[Data in this exercise Boundary: Start]

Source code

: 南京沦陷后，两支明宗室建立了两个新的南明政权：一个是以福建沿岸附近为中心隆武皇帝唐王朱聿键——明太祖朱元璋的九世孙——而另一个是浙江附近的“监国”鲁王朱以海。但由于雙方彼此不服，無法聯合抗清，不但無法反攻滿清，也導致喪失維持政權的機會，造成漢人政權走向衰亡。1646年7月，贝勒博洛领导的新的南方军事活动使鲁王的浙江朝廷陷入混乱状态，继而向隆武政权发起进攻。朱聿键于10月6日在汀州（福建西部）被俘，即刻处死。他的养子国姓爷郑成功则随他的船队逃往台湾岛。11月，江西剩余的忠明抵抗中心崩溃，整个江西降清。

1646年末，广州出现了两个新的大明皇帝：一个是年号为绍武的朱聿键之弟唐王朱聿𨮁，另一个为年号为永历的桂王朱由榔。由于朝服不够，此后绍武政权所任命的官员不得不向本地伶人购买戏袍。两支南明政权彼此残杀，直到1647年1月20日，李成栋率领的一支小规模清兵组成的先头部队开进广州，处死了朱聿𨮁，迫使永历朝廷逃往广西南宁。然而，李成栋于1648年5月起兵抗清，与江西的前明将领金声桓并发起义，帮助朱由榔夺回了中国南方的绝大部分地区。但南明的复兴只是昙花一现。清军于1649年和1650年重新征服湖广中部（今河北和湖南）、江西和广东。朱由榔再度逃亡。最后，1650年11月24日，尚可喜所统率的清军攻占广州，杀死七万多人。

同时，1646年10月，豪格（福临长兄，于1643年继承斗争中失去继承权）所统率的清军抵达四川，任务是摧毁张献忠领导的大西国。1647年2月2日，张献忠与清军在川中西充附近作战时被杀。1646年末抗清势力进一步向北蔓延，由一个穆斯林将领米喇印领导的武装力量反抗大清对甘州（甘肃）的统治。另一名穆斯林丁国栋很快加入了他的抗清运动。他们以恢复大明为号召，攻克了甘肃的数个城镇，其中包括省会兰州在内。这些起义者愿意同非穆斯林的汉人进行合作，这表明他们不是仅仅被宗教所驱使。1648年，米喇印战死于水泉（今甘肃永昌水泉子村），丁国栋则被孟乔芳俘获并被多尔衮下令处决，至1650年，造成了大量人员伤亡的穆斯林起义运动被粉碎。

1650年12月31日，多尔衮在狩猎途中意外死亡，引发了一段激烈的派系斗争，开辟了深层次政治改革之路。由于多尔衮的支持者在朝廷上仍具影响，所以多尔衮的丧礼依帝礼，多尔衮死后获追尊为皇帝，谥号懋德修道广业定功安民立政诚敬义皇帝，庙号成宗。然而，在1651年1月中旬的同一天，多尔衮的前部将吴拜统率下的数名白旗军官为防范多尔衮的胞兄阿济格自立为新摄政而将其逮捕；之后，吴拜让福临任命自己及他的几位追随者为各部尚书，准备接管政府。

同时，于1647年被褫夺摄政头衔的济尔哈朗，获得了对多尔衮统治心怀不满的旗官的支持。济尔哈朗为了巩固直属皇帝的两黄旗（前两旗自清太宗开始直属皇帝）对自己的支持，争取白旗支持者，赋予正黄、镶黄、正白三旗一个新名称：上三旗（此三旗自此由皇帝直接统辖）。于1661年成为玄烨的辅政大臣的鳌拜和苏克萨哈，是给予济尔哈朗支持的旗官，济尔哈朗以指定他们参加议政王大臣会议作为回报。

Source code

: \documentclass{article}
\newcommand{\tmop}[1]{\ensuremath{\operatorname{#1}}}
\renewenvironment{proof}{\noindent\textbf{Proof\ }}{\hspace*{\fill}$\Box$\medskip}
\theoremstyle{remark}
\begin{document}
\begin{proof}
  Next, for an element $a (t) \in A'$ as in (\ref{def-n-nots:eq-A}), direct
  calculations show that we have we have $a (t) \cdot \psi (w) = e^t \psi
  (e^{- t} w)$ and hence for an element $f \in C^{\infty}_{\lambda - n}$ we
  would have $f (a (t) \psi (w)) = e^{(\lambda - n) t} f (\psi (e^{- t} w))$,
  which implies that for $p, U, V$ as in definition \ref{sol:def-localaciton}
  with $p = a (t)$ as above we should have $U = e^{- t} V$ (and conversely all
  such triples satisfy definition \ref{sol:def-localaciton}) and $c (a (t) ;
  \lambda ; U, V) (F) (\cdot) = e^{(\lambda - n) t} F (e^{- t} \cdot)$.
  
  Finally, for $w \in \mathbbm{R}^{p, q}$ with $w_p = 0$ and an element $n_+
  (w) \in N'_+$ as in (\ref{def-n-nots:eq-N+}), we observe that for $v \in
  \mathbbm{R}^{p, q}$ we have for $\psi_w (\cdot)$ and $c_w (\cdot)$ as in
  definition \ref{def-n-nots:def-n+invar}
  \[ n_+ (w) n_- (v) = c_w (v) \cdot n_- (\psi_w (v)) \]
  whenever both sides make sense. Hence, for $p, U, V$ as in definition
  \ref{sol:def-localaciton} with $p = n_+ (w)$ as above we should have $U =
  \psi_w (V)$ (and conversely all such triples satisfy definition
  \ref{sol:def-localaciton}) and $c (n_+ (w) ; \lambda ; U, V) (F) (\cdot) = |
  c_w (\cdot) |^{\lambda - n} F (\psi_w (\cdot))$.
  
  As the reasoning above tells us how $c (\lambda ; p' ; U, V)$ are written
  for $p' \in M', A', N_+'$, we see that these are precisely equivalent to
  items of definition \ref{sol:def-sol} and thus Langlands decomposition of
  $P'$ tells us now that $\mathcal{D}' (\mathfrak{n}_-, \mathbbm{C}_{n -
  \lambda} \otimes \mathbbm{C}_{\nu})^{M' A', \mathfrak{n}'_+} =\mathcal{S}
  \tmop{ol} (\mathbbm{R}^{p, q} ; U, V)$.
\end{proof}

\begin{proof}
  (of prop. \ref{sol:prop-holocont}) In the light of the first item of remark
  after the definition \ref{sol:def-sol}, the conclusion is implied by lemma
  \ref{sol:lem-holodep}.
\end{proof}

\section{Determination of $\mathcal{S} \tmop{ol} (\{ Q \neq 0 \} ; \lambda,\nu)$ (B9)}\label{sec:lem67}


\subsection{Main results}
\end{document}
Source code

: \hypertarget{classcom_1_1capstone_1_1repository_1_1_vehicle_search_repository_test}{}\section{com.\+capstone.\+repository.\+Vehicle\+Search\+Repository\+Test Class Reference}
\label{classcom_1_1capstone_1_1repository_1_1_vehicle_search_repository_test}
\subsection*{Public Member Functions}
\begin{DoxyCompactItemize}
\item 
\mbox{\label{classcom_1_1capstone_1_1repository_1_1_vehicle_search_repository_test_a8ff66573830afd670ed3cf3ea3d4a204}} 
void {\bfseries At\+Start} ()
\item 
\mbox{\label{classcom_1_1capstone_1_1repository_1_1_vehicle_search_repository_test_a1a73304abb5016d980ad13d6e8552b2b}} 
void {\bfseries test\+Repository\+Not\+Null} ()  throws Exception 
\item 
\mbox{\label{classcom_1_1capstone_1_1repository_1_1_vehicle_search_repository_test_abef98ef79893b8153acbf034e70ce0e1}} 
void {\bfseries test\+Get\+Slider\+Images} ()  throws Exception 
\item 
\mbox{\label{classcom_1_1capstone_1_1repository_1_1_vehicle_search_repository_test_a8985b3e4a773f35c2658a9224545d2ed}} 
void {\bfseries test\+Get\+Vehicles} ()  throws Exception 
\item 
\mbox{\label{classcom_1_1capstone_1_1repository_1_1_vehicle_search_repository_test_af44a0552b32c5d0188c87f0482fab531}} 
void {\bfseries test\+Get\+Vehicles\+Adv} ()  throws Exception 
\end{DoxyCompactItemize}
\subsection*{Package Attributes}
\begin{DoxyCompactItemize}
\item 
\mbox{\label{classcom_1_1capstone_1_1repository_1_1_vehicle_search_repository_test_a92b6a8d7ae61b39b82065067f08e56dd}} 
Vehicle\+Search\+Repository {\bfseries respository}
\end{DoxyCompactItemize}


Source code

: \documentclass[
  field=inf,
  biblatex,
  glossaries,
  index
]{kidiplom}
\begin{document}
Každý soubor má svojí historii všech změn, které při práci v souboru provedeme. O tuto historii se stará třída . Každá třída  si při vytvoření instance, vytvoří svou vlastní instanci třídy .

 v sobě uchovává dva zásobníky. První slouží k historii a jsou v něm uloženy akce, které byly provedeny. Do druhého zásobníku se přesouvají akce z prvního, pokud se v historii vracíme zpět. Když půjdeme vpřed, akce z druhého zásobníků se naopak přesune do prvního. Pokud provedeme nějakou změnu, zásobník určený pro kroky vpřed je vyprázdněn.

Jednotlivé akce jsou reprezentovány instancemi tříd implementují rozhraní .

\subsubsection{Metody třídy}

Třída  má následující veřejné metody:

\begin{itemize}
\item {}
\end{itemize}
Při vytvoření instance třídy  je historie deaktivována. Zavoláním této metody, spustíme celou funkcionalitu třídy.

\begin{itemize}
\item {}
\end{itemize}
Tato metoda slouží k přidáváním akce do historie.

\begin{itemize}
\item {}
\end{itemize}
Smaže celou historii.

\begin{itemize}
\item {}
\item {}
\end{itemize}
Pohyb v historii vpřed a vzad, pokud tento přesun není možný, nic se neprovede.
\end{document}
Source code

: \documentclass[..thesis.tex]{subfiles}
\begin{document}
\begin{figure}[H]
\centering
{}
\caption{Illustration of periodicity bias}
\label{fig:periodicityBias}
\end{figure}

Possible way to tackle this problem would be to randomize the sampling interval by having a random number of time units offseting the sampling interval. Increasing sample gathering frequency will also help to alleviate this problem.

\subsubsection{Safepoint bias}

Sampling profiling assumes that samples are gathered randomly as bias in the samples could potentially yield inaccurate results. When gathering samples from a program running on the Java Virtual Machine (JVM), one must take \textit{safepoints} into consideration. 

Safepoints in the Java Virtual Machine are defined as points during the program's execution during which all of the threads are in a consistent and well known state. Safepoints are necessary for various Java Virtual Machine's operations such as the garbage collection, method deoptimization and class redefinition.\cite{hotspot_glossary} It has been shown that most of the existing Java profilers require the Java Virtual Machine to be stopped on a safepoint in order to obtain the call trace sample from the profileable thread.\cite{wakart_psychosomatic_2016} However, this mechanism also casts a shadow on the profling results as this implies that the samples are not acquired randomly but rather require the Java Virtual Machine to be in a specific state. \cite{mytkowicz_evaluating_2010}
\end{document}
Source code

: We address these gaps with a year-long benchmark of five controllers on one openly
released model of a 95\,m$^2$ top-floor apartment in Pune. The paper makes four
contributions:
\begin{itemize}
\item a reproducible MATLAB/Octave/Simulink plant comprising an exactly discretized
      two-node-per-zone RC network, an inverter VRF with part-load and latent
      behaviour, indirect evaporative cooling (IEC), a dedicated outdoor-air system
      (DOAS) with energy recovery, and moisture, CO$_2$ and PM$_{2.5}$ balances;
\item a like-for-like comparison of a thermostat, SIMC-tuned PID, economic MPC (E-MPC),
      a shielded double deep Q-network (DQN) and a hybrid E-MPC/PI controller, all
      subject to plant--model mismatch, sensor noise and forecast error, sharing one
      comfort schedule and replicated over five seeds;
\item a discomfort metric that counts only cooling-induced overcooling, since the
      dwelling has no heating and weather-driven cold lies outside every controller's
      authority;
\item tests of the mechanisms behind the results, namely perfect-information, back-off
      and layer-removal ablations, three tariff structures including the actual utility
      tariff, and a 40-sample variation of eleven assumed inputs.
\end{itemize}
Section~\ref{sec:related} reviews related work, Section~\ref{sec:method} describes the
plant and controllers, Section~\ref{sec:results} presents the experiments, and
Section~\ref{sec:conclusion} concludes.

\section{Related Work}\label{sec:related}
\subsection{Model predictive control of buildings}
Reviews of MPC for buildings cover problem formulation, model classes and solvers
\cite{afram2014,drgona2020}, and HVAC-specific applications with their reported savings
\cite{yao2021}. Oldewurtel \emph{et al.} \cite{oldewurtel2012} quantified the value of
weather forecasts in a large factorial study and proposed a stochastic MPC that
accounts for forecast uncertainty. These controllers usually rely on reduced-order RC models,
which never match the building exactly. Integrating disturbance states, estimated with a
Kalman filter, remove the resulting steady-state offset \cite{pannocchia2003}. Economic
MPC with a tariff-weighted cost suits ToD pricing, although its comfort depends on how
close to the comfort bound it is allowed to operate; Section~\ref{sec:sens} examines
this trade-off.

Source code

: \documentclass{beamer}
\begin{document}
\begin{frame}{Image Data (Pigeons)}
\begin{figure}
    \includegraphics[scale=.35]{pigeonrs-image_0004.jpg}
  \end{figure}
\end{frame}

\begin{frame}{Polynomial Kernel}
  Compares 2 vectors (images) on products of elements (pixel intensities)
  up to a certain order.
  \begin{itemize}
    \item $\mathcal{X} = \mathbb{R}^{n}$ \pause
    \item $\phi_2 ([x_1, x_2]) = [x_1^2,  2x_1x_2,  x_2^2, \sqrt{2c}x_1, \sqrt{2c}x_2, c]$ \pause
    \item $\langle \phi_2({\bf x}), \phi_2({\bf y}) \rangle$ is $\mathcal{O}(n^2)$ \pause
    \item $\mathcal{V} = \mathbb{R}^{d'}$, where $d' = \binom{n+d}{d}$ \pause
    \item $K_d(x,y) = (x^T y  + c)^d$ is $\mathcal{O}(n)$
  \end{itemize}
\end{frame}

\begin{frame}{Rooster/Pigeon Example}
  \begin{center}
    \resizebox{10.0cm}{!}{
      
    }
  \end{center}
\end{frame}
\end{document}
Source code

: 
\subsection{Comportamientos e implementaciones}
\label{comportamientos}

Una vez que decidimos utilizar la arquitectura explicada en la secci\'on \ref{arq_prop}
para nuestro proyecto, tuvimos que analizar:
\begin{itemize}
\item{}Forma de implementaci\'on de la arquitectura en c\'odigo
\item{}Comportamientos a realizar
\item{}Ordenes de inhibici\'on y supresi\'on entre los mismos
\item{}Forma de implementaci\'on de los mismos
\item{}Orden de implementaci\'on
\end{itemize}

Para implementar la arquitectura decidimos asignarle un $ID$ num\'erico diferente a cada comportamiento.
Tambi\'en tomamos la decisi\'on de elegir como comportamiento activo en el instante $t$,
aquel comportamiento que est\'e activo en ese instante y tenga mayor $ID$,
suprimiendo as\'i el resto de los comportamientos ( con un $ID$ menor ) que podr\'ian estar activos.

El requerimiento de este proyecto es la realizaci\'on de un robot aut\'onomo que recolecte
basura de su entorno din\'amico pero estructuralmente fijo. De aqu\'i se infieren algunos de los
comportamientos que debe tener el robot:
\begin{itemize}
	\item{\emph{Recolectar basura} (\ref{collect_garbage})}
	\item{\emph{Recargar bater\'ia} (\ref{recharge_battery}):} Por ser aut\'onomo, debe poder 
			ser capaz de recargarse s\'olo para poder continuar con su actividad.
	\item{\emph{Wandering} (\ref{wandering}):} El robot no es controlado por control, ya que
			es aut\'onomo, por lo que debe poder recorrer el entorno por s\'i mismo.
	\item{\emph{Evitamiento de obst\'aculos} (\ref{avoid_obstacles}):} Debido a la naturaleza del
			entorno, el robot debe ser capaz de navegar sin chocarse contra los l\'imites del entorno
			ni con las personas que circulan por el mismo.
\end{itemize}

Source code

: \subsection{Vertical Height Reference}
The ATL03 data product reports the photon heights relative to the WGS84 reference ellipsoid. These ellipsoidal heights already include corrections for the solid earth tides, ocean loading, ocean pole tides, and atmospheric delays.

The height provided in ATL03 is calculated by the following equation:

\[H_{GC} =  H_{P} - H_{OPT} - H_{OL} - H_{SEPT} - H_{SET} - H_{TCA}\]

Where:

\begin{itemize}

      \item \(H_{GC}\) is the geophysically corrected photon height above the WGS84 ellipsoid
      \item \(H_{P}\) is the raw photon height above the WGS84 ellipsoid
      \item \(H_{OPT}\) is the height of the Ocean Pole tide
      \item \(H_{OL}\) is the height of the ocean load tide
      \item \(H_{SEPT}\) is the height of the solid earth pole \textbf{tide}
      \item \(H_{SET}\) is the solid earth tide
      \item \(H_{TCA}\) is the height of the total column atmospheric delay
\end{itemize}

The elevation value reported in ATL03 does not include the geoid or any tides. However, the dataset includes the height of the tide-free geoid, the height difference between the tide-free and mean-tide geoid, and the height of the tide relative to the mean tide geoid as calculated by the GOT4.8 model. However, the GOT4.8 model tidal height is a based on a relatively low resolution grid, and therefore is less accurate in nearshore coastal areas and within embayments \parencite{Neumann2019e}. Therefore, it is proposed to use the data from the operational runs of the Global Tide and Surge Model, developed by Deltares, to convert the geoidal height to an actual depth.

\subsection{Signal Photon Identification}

[Data in this exercise Boundary: End]

What needs to be done: Pick every line containing the word "robot" out of the material, and copy those lines.

Output of the task:
El requerimiento de este proyecto es la realizaci\'on de un robot aut\'onomo que recolecte
comportamientos que debe tener el robot:
	\item{\emph{Wandering} (\ref{wandering}):} El robot no es controlado por control, ya que
			entorno, el robot debe ser capaz de navegar sin chocarse contra los l\'imites del entorno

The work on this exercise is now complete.